All of him, at last. Beautiful to her.
Maeve gazed down, cursing her helplessness. She could do little to heal his leg wound, for she did not know how. A breath leaked from Ruán’s lips, as something ebbed from him.
Maeve clutched him and breathed her own life into his mouth. “Ruán, you will wake now and you will live.” She thumped his chest. “Wake now! You will wake now …” Her voice cracked and she could not go on.
His skin was pale beneath the dried mud, his lips bloodless.
Maeve bowed her chin to her chest. She could see nothing now, tears blurring his face as if he was already receding from her. She caught that thought in her breast. No. She wiped her wet face. There must be a way to force her own strength into him.
She got beneath Ruán, her legs on either side as she rested him against her, clasping his matted head to her breast. She kissed his brow. “I am here now, mo chroí.” My heart. Why did she not say it when he could hear her? “All that you told me, I felt. I saw the light of the sídhe. I made peace with the Ulaid.” She rocked him. “There is a baby, a stór. Come back for the child, Ru … for me …”
Her words slid into a senseless crooning. She gazed at the sunlight on the river, the ripples sending up splashes of light. Help me. Maeve ground it through numb lips, pleading at last with the sídhe.
She sought in her heart for everything she knew. When the otter came, and when she fought Cúchulainn, she had melted the boundaries of her body into the water, releasing her spirit.
Her hands shaking, Maeve got on her knees and eased Ruán over the mud another hand-span into the shallows. There she lay back down, cradling him.
Seek the goddess of life, the Great Mother, in a river.
Become a river …
She let herself sink into the mud beneath them, her head tangled in reeds. The water closed over Ruán except for his face, cooling his fever.
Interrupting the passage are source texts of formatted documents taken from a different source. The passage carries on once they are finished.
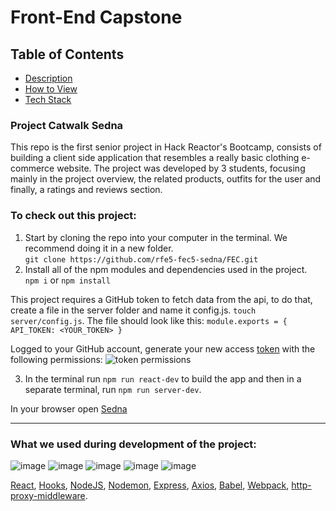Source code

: # Front-End Capstone

## Table of Contents
- [Description](#project-catwalk-sedna)
- [How to View](#to-check-out-this-project)
- [Tech Stack](#what-we-used-during-development-of-the-project)

### Project Catwalk Sedna
This repo is the first senior project in Hack Reactor's Bootcamp, consists of building a client side application that resembles a really basic clothing e-commerce website. The project was developed by 3 students, focusing mainly in the project overview, the related products, outfits for the user and finally, a ratings and reviews section.

### To check out this project:
1. Start by cloning the repo into your computer in the terminal. We recommend doing it in a new folder. <br> `git clone https://github.com/rfe5-fec5-sedna/FEC.git`
2. Install all of the npm modules and dependencies used in the project. <br> `npm i` or `npm install`

This project requires a GitHub token to fetch data from the api, to do that, create a file in the server folder and name it config.js. `touch server/config.js`.
The file should look like this: `module.exports = { API_TOKEN: <YOUR_TOKEN> }` <br>

Logged to your GitHub account, generate your new access [token](https://github.com/settings/tokens) with the following permissions:
![token permissions](https://user-images.githubusercontent.com/65096739/133938156-6afc9d37-c768-400a-b8e0-2bf8f3d538c4.png)

3. In the terminal run `npm run react-dev` to build the app and then in a separate terminal, run `npm run server-dev`. <br>

In your browser open [Sedna](http://localhost:3000/sedna/) 

---
### What we used during development of the project:
![image](https://img.shields.io/badge/React-20232A?style=for-the-badge&logo=react&logoColor=61DAFB)
![image](	https://img.shields.io/badge/Node.js-339933?style=for-the-badge&logo=nodedotjs&logoColor=white)
![image](https://img.shields.io/badge/Express.js-000000?style=for-the-badge&logo=express&logoColor=white)
![image](https://img.shields.io/badge/Webpack-8DD6F9?style=for-the-badge&logo=Webpack&logoColor=white)
![image](https://img.shields.io/badge/Amazon_AWS-FF9900?style=for-the-badge&logo=amazonaws&logoColor=white)

[React](https://reactjs.org/docs/getting-started.html),
[Hooks](https://reactjs.org/docs/hooks-reference.html),
[NodeJS](https://nodejs.org/dist/latest-v16.x/docs/api/),
[Nodemon](https://www.npmjs.com/package/nodemon),
[Express](https://expressjs.com/en/starter/installing.html),
[Axios](https://www.npmjs.com/package/axios),
[Babel](https://babeljs.io/docs/en/),
[Webpack](https://webpack.js.org/),
[http-proxy-middleware](https://www.npmjs.com/package/http-proxy-middleware).
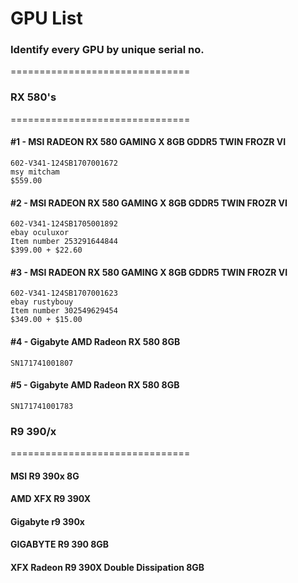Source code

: # GPU List 
### Identify every GPU by unique serial no.
=============================== 


### RX 580's
===============================  

#### #1 - MSI RADEON RX 580 GAMING X 8GB GDDR5 TWIN FROZR VI
    602-V341-124SB1707001672 
    msy mitcham
    $559.00

#### #2 - MSI RADEON RX 580 GAMING X 8GB GDDR5 TWIN FROZR VI
    602-V341-124SB1705001892
    ebay oculuxor
    Item number	253291644844
    $399.00 + $22.60
    
#### #3 - MSI RADEON RX 580 GAMING X 8GB GDDR5 TWIN FROZR VI
    602-V341-124SB1707001623
    ebay rustybouy 
    Item number	302549629454
    $349.00 + $15.00

#### #4 - Gigabyte AMD Radeon RX 580 8GB 
    SN171741001807 

#### #5 - Gigabyte AMD Radeon RX 580 8GB 
    SN171741001783 



### R9 390/x 
===============================  

#### MSI R9 390x 8G

#### AMD XFX R9 390X

#### Gigabyte r9 390x

#### GIGABYTE R9 390 8GB

#### XFX Radeon R9 390X Double Dissipation 8GB

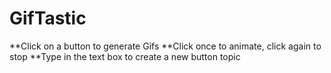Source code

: # GifTastic

**Click on a button to generate Gifs
**Click once to animate, click again to stop
**Type in the text box to create a new button topic
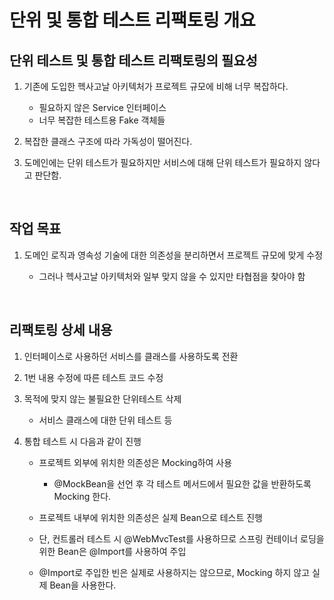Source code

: # 단위 및 통합 테스트 리팩토링 개요

## 단위 테스트 및 통합 테스트 리팩토링의 필요성

1. 기존에 도입한 헥사고날 아키텍처가 프로젝트 규모에 비해 너무 복잡하다.

   - 필요하지 않은 Service 인터페이스
   - 너무 복잡한 테스트용 Fake 객체들

2. 복잡한 클래스 구조에 따라 가독성이 떨어진다.

3. 도메인에는 단위 테스트가 필요하지만 서비스에 대해 단위 테스트가 필요하지 않다고 판단함.

<br>

## 작업 목표

1. 도메인 로직과 영속성 기술에 대한 의존성을 분리하면서 프로젝트 규모에 맞게 수정

   - 그러나 헥사고날 아키텍처와 일부 맞지 않을 수 있지만 타협점을 찾아야 함

<br>

## 리팩토링 상세 내용

1. 인터페이스로 사용하던 서비스를 클래스를 사용하도록 전환

2. 1번 내용 수정에 따른 테스트 코드 수정

3. 목적에 맞지 않는 불필요한 단위테스트 삭제

   - 서비스 클래스에 대한 단위 테스트 등

4. 통합 테스트 시 다음과 같이 진행

   - 프로젝트 외부에 위치한 의존성은 Mocking하여 사용

     - @MockBean을 선언 후 각 테스트 메서드에서 필요한 값을 반환하도록 Mocking 한다.

   - 프로젝트 내부에 위치한 의존성은 실제 Bean으로 테스트 진행

   - 단, 컨트롤러 테스트 시 @WebMvcTest를 사용하므로 스프링 컨테이너 로딩을 위한 Bean은 @Import를 사용하여 주입

   - @Import로 주입한 빈은 실제로 사용하지는 않으므로, Mocking 하지 않고 실제 Bean을 사용한다.
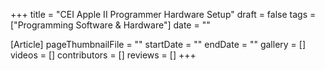 +++
title = "CEI Apple II Programmer Hardware Setup"
draft = false
tags = ["Programming Software & Hardware"]
date = ""

[Article]
pageThumbnailFile = ""
startDate = ""
endDate = ""
gallery = []
videos = []
contributors = []
reviews = []
+++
Maeve sank. The river murmured.
She brushed Ruán’s scarred eyes, and it came to her that nothing mattered, not beauty nor ugliness. We wear mantles of flesh, but they are not what we are … We are light …
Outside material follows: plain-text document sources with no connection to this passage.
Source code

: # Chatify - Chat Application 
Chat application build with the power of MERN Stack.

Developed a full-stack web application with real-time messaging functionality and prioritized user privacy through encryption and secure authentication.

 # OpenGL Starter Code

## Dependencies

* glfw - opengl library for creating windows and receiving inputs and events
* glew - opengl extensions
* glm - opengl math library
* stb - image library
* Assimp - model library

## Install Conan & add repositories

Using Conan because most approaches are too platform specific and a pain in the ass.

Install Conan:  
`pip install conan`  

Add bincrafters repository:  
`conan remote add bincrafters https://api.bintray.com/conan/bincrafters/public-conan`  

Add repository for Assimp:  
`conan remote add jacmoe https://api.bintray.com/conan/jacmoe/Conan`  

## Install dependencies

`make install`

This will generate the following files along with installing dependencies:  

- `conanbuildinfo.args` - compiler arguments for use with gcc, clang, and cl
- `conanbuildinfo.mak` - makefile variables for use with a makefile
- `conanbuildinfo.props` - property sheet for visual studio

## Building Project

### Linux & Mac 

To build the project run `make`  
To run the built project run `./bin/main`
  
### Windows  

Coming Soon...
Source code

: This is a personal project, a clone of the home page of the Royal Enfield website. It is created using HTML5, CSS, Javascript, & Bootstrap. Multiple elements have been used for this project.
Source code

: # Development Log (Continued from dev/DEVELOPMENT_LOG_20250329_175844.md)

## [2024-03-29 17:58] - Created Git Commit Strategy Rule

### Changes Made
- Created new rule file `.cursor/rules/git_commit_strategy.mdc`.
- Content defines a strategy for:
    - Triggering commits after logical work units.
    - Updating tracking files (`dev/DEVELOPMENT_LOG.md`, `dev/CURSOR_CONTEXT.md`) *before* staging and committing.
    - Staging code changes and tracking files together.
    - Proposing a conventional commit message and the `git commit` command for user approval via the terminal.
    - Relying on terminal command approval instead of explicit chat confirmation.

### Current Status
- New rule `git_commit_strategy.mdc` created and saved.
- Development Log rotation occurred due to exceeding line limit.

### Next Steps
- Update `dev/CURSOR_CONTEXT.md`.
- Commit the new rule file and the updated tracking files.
Maeve breathed out along Ruán’s cheek. And because there was nothing left to give but her love—because at last her whole being was bent upon him—she slipped from her shell and there was no struggle at all.
The cold of the river faded. Maeve lost all sense of her body, and drifted toward a veil of brightness. A moment of terror came, for that unknown.
But he was there somewhere, and she needed him.
Maeve stood naked and waist-deep in a broad river—swifter and darker than the real Sinand on whose bank her body lay. The deep green water curled about her, sinuous and alive, tugging at her flesh and slapping white-edged waves over nearby rocks.
She reached out her hands, and upwellings rose to the surface as if to meet her palms, gurgling with bubbles. Her hair streamed through the water like river-weed. Though she was spirit, she had clothed herself in a memory of her body, and her heart beat faster as her toes sank into silt and she felt it sloping away into unknown depths.
Maeve looked down. Her skin was not cold anymore. It glowed from within, and the same luminescence was coming from all around her, flowing from the water and radiating from the air. The trees on the riverbanks were spires of silver.
That wash of light seemed endless … timeless. It made her thoughts slip away. She began to forget. Why was she here …? She was the river itself; she would stream away now and be Maeve no more. She took a step, fingers out. The curls of water reached back, beckoning her in.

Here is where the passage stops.